Source: Thales, 2012 This part is entirely encrypted and controlled, contains all the applications, data and settings necessary for the user within the framework of his/her business activity:
Applications of all types: web browser, e‐mail client, viewers, note pads, telephony client, business applications, etc.
Documents, contact database, personal organizer, e‐mail archives, etc. The innovations developed by Thales enable TEOPAD to propose significant differentiators with respect to the other market solutions:
Flexibility in choosing the terminal: for a given OS, the solution may be deployed on most of the market terminals using this OS.
Flexibility in choosing the applications: for a given OS, most of the applications available on the market may be hosted and protected in the secure environment. This applies to native applications, as well as to third applications or applications developed by the company for its own needs.
Protection of the information in all its forms: information remains vulnerable when manipulated, transmitted or stored. Therefore, there is no use encrypting only e‐mails or telephony, as most of the current solutions offer to do so. TEOPAD allows to protect information in all its editing, viewing or exchanging contexts.
Flexibility of the secure perimeter: thanks to "TEOPAD Market Place" the company can make any time new secure applications available for its employees. For instance, they can be adapted depending on the employees' missions or business trips.
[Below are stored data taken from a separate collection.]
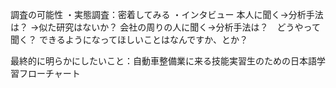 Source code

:調査の可能性
・実態調査：密着してみる
・インタビュー
	本人に聞く→分析手法は？
		→似た研究はないか？
	会社の周りの人に聞く→分析手法は？　どうやって聞く？
		できるようになってほしいことはなんですか、とか？

最終的に明らかにしたいこと：自動車整備業に来る技能実習生のための日本語学習フローチャート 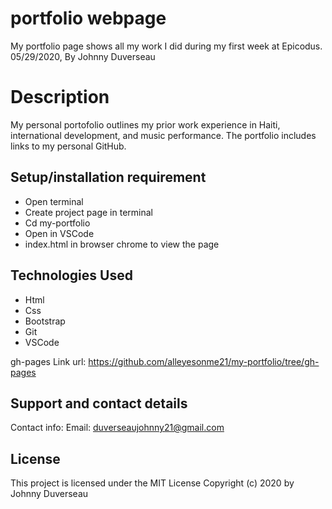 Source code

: # portfolio webpage
My portfolio page shows all my work I did during my first week at Epicodus. 
 05/29/2020, By Johnny Duverseau
# Description
My personal portofolio outlines my prior work experience in Haiti, international development, and music performance. The portfolio includes links to my personal GitHub.

## Setup/installation requirement
- Open terminal
- Create project page in terminal
- Cd my-portfolio
- Open in VSCode 
- index.html in browser chrome to view the page 
## Technologies Used
- Html
- Css
- Bootstrap 
- Git
- VSCode

 gh-pages Link
url: https://github.com/alleyesonme21/my-portfolio/tree/gh-pages

## Support and contact details
Contact info: Email: duverseaujohnny21@gmail.com

## License
This project is licensed under the MIT License 
Copyright (c)  2020 by Johnny Duverseau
This flexibility enables the employee to travel in complete safety with a terminal, the content of which is strictly adapted to his/her needs. He/she can leave with a terminal with no professional context, the latter being downloaded securely once he/she has reached his/her destination.
Simplicity of deployment for the user: once he/she has received his/her authentication means, the user downloads the TEOPAD application and his/her customized professional context from the "TEOPAD Market Place" available on the Intranet of his/her company.
User‐friendly interface: TEOPAD preserves integrally the ergonomics of the native OS and the applications used.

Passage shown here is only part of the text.